━━━━━ Supplied data
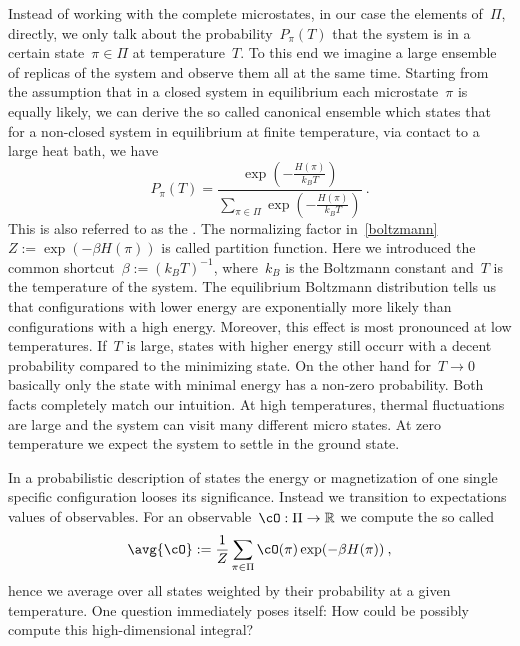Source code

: Instead of working with the complete microstates, in our case the elements
of~$\Pi$, directly, we only talk about the probability~$P_{\pi}(T)$ that the
system is in a certain state~$\pi \in \Pi$ at temperature~$T$. To this end we
imagine a large ensemble of replicas of the system and observe them all at the
same time. Starting from the assumption that in a closed system in equilibrium
each microstate~$\pi$ is equally likely, we can derive the so called canonical
ensemble which states that for a non-closed system in equilibrium at finite
temperature, \eg{} via contact to a large heat bath, we have
%
\begin{equation}\label{boltzmann}
  P_{\pi}(T) = \frac{\exp \left(- \frac{H(\pi)}{k_B T}\right)}
  {\sum_{\pi \in \Pi} \exp \left(- \frac{H(\pi)}{k_B T}\right)}\:.
\end{equation}
%
This is also referred to as the .
The normalizing factor in~\eqref{boltzmann}~$Z := \exp(-\beta H(\pi))$ is called
partition function. Here we introduced the common shortcut~$\beta := {(k_B
T)}^{-1}$, where~$k_B$ is the Boltzmann constant and~$T$ is the temperature of
the system. The equilibrium Boltzmann distribution tells us that configurations
with lower energy are exponentially more likely than configurations with a high
energy. Moreover, this effect is most pronounced at low temperatures. If~$T$ is
large, states with higher energy still occurr with a decent probability compared
to the minimizing state. On the other hand for~$T \to 0$ basically only the
state with minimal energy has a non-zero probability. Both facts completely
match our intuition. At high temperatures, thermal fluctuations are large and
the system can visit many different micro states. At zero temperature we expect
the system to settle in the ground state.

In a probabilistic description of states the energy or magnetization of one
single specific configuration looses its significance. Instead we transition to
expectations values of observables. For an observable~$\map{\cO}{\Pi}{\bR}$ we
compute the so called 
%
\begin{equation}
  \avg{\cO} := \frac{1}{Z} \sum_{\pi \in \Pi} \cO(\pi) \exp(- \beta H(\pi))\:,
\end{equation}
%
hence we average over all states weighted by their probability at a given
temperature. One question immediately poses itself: How could be possibly
compute this high-dimensional integral?

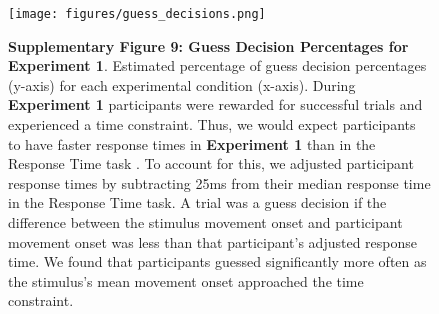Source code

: \documentclass[12pt]{article}
\newcommand\boldblue[1]{\textcolor{mydarkblue}{\textbf{#1}}}
\begin{document}
\begin{figure}[H]
    \centering
    \texttt{[image: figures/guess\_decisions.png]}

    \caption*{\boldblue{Supplementary Figure 9: Guess Decision Percentages for Experiment 1}. 
    Estimated percentage of guess decision percentages (y-axis) for each experimental condition (x-axis). During \boldblue{Experiment 1} participants were rewarded for successful trials and experienced a time constraint. Thus, we would expect participants to have faster response times in \boldblue{Experiment 1} than in the Response Time task \autocite*{milsteinInfluenceExpectedValue2007,shadmehrMovementVigorReflection2019a}. To account for this, we adjusted participant response times by subtracting 25ms from their median response time in the Response Time task. A trial was a guess decision if the difference between the stimulus movement onset and participant movement onset was less than that participant’s adjusted response time. We found that participants guessed significantly more often as the stimulus’s mean movement onset approached the time constraint.}
\end{figure}


\end{document}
━━━━━━━━━━
About this exercise » Output every record verbatim, skipping images.

Output below »
Source code

: Instead of working with the complete microstates, in our case the elements
of~$\Pi$, directly, we only talk about the probability~$P_{\pi}(T)$ that the
system is in a certain state~$\pi \in \Pi$ at temperature~$T$. To this end we
imagine a large ensemble of replicas of the system and observe them all at the
same time. Starting from the assumption that in a closed system in equilibrium
each microstate~$\pi$ is equally likely, we can derive the so called canonical
ensemble which states that for a non-closed system in equilibrium at finite
temperature, \eg{} via contact to a large heat bath, we have
%
\begin{equation}\label{boltzmann}
  P_{\pi}(T) = \frac{\exp \left(- \frac{H(\pi)}{k_B T}\right)}
  {\sum_{\pi \in \Pi} \exp \left(- \frac{H(\pi)}{k_B T}\right)}\:.
\end{equation}
%
This is also referred to as the .
The normalizing factor in~\eqref{boltzmann}~$Z := \exp(-\beta H(\pi))$ is called
partition function. Here we introduced the common shortcut~$\beta := {(k_B
T)}^{-1}$, where~$k_B$ is the Boltzmann constant and~$T$ is the temperature of
the system. The equilibrium Boltzmann distribution tells us that configurations
with lower energy are exponentially more likely than configurations with a high
energy. Moreover, this effect is most pronounced at low temperatures. If~$T$ is
large, states with higher energy still occurr with a decent probability compared
to the minimizing state. On the other hand for~$T \to 0$ basically only the
state with minimal energy has a non-zero probability. Both facts completely
match our intuition. At high temperatures, thermal fluctuations are large and
the system can visit many different micro states. At zero temperature we expect
the system to settle in the ground state.

In a probabilistic description of states the energy or magnetization of one
single specific configuration looses its significance. Instead we transition to
expectations values of observables. For an observable~$\map{\cO}{\Pi}{\bR}$ we
compute the so called 
%
\begin{equation}
  \avg{\cO} := \frac{1}{Z} \sum_{\pi \in \Pi} \cO(\pi) \exp(- \beta H(\pi))\:,
\end{equation}
%
hence we average over all states weighted by their probability at a given
temperature. One question immediately poses itself: How could be possibly
compute this high-dimensional integral?

Source code

: \documentclass[12pt]{article}
\newcommand\boldblue[1]{\textcolor{mydarkblue}{\textbf{#1}}}
\begin{document}
\begin{figure}[H]
    \centering
    \texttt{[image: figures/guess\_decisions.png]}

    \caption*{\boldblue{Supplementary Figure 9: Guess Decision Percentages for Experiment 1}. 
    Estimated percentage of guess decision percentages (y-axis) for each experimental condition (x-axis). During \boldblue{Experiment 1} participants were rewarded for successful trials and experienced a time constraint. Thus, we would expect participants to have faster response times in \boldblue{Experiment 1} than in the Response Time task \autocite*{milsteinInfluenceExpectedValue2007,shadmehrMovementVigorReflection2019a}. To account for this, we adjusted participant response times by subtracting 25ms from their median response time in the Response Time task. A trial was a guess decision if the difference between the stimulus movement onset and participant movement onset was less than that participant’s adjusted response time. We found that participants guessed significantly more often as the stimulus’s mean movement onset approached the time constraint.}
\end{figure}


\end{document}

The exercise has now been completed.